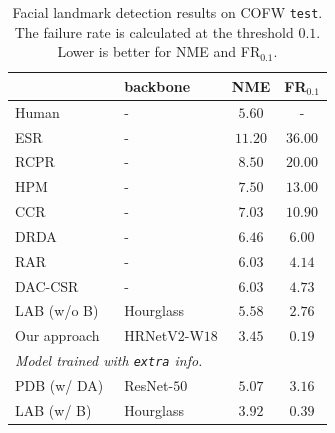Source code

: \documentclass[10pt,journal,compsoc]{IEEEtran}
\begin{document}
\renewcommand{\arraystretch}{1.3}
\begin{table}[!htbp]
\setlength{\tabcolsep}{13pt}
\scriptsize
\centering
\caption{Facial landmark detection results on COFW \texttt{test}. 
The failure rate is calculated at the threshold $0.1$. 
Lower is better for NME and FR$_{0.1}$.
}
\begin{tabular}{l|l|cc }
\hline\noalign{\smallskip}
 & backbone & NME & FR$_{0.1}$\\
\hline

\hline
Human & - & $5.60$ & -\\
ESR \cite{CaoWWS12} &-&$11.20$&$36.00$\\
RCPR \cite{Burgos-ArtizzuPD13}& - &$8.50$ & $20.00$\\
HPM \cite{GhiasiF14}& - &$7.50$ & $13.00$ \\
CCR \cite{FengHKCW15}& -& $7.03$ & $10.90$ \\
DRDA \cite{ZhangKSC16}& - &$6.46$ & $6.00$ \\
RAR \cite{XiaoFXLYK16}& - &$6.03$ & $4.14$ \\
DAC-CSR \cite{FengKC0W17}& - &$6.03$ & $4.73$ \\
LAB (w/o B) \cite{Wu0YWC018}& Hourglass & $5.58$ & $2.76$\\
\hline
Our approach & HRNetV$2$-W$18$ & $\mathbf{3.45}$ & $\mathbf{0.19}$ \\
\hline

\hline
\multicolumn{3}{l}{
\emph {Model trained with \texttt{extra} info.}}\\
\hline
PDB (w/ DA)~\cite{FengKA0W18}& ResNet-$50$ & $5.07$ & $3.16$\\
LAB (w/ B)~\cite{Wu0YWC018}& Hourglass &$3.92$ & $0.39$ \\
\hline
\end{tabular}
\label{table:comparison_cofw_testset}
\end{table}
\end{document}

» WORK INSTRUCTIONS
An exact repeat of the listing above, pictures excluded, is the answer.

» YOUR RESPONSE
Source code

: \documentclass[10pt,journal,compsoc]{IEEEtran}
\begin{document}
\renewcommand{\arraystretch}{1.3}
\begin{table}[!htbp]
\setlength{\tabcolsep}{13pt}
\scriptsize
\centering
\caption{Facial landmark detection results on COFW \texttt{test}. 
The failure rate is calculated at the threshold $0.1$. 
Lower is better for NME and FR$_{0.1}$.
}
\begin{tabular}{l|l|cc }
\hline\noalign{\smallskip}
 & backbone & NME & FR$_{0.1}$\\
\hline

\hline
Human & - & $5.60$ & -\\
ESR \cite{CaoWWS12} &-&$11.20$&$36.00$\\
RCPR \cite{Burgos-ArtizzuPD13}& - &$8.50$ & $20.00$\\
HPM \cite{GhiasiF14}& - &$7.50$ & $13.00$ \\
CCR \cite{FengHKCW15}& -& $7.03$ & $10.90$ \\
DRDA \cite{ZhangKSC16}& - &$6.46$ & $6.00$ \\
RAR \cite{XiaoFXLYK16}& - &$6.03$ & $4.14$ \\
DAC-CSR \cite{FengKC0W17}& - &$6.03$ & $4.73$ \\
LAB (w/o B) \cite{Wu0YWC018}& Hourglass & $5.58$ & $2.76$\\
\hline
Our approach & HRNetV$2$-W$18$ & $\mathbf{3.45}$ & $\mathbf{0.19}$ \\
\hline

\hline
\multicolumn{3}{l}{
\emph {Model trained with \texttt{extra} info.}}\\
\hline
PDB (w/ DA)~\cite{FengKA0W18}& ResNet-$50$ & $5.07$ & $3.16$\\
LAB (w/ B)~\cite{Wu0YWC018}& Hourglass &$3.92$ & $0.39$ \\
\hline
\end{tabular}
\label{table:comparison_cofw_testset}
\end{table}
\end{document}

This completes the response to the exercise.